File and Object Storage

I/O Workflow of Hadoop workloads with IBM Spectrum Scale and HDFS Transparency

By CHINMAYA MISHRA posted Thu November 19, 2020 01:03 AM


Hadoop workloads like MapReduce, Hive, HBase and many others leverage the HDFS client to perform I/O to Spectrum Scale through HDFS Transparency. In this blog, we take a closer look at the workflow of read and write operations performed by the HDFS client in a HDFS transparency environment. This writing is intended for Hadoop solution architects/designers who may be considering to move to a IBM Spectrum Scale based Big Data solution from a native HDFS based environment.

HDFS Transparency with IBM Spectrum Scale supports a variety of shared storage including the IBM Elastic Storage Server (ESS) and other IBM storage platforms. This is explained in detail in IBM documentation:

This blog focuses on shared storage, and IBM ESS is cited as example.

Abbreviations used in this blog:

  • NN    means NameNode
  • DN    means DataNode
  • Scale means “IBM Spectrum Scale”
  • ESS means “IBM Elastic Storage Server”


The benefits of using shared storage for Hadoop over the traditional scale-out storage offered by HDFS can be broadly summarized as the following

  • Compute and storage can be scaled separately/flexibly as business requirements grow.
  • High storage efficiency compared to the typical 3x storage overhead of native HDFS.
  • Enterprise grade storage features can be offered for Hadoop data
  • Advanced data protection against disk/node failure
  • Negligible additional network bandwidth from disk rebuilds as may be the case with HDFS.

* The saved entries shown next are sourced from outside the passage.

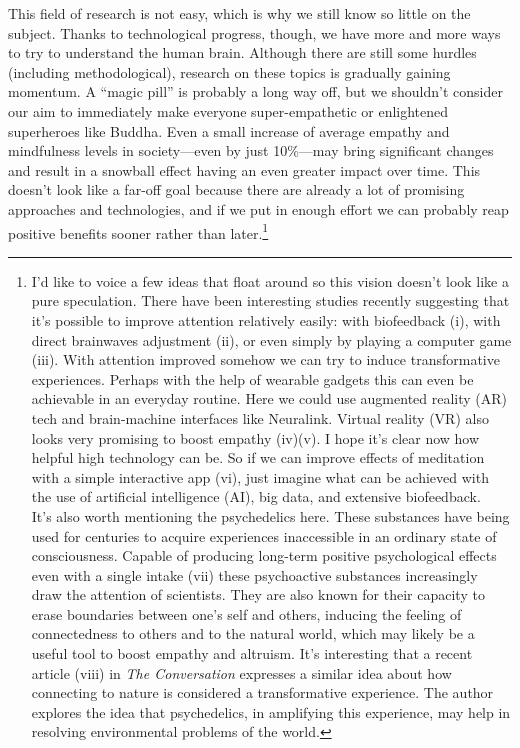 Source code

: \documentclass[12pt]{report}
\begin{document}
\noindent This field of research is not easy, which is why we still know so little on the subject. Thanks to technological progress, though, we have more and more ways to try to understand the human brain. Although there are still some hurdles (including methodological), research on these topics is gradually gaining momentum. A ``magic pill'' is probably a long way off, but we shouldn’t consider our aim to immediately make everyone super-empathetic or enlightened superheroes like Buddha. Even a small increase of average empathy and mindfulness levels in society\thinspace---\thinspace even by just 10\%\thinspace---\thinspace may bring significant changes and result in a snowball effect having an even greater impact over time. This doesn’t look like a far-off goal because there are already a lot of promising approaches and technologies, and if we put in enough effort we can probably reap positive benefits sooner rather than later.\footnote{I’d like to voice a few ideas that float around so this vision doesn’t look like a pure speculation. There have been interesting studies recently suggesting that it’s possible to improve attention relatively easily: with biofeedback (i), with direct brainwaves adjustment (ii), or even simply by playing a computer game (iii). With attention improved somehow we can try to induce transformative experiences. Perhaps with the help of wearable gadgets this can even be achievable in an everyday routine. Here we could use augmented reality (AR) tech and brain-machine interfaces like Neuralink. Virtual reality (VR) also looks very promising to boost empathy (iv)(v). I hope it’s clear now how helpful high technology can be. So if we can improve effects of meditation with a simple interactive app (vi), just imagine what can be achieved with the use of artificial intelligence (AI), big data, and extensive biofeedback.\\
\indent It’s also worth mentioning the psychedelics here. These substances have being used for centuries to acquire experiences inaccessible in an ordinary state of consciousness. Capable of producing long-term positive psychological effects even with a single intake (vii) these psychoactive substances increasingly draw the attention of scientists. They are also known for their capacity to erase boundaries between one’s self and others, inducing the feeling of connectedness to others and to the natural world, which may likely be a useful tool to boost empathy and altruism. It’s interesting that a recent article (viii) in \textit{The Conversation} expresses a similar idea about how connecting to nature is considered a transformative experience. The author explores the idea that psychedelics, in amplifying this experience, may help in resolving environmental problems of the world.
}
\end{document}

Replication considerations

Before getting into the read & write workflow, its important to understand the Replication considerations for HDFS Transparency with shared storage, since it intricately affects the way read & write works.

For native HDFS based scale-out storage, dfs.replication is set to 3 by default. Storage redundancy is achieved by ensuring there are 3 or more replicas of a block. This can also be set by the dfs client. Some teragen jobs would set setReplication(10). As long as there are 10 nodes, the data would be replicated across those nodes.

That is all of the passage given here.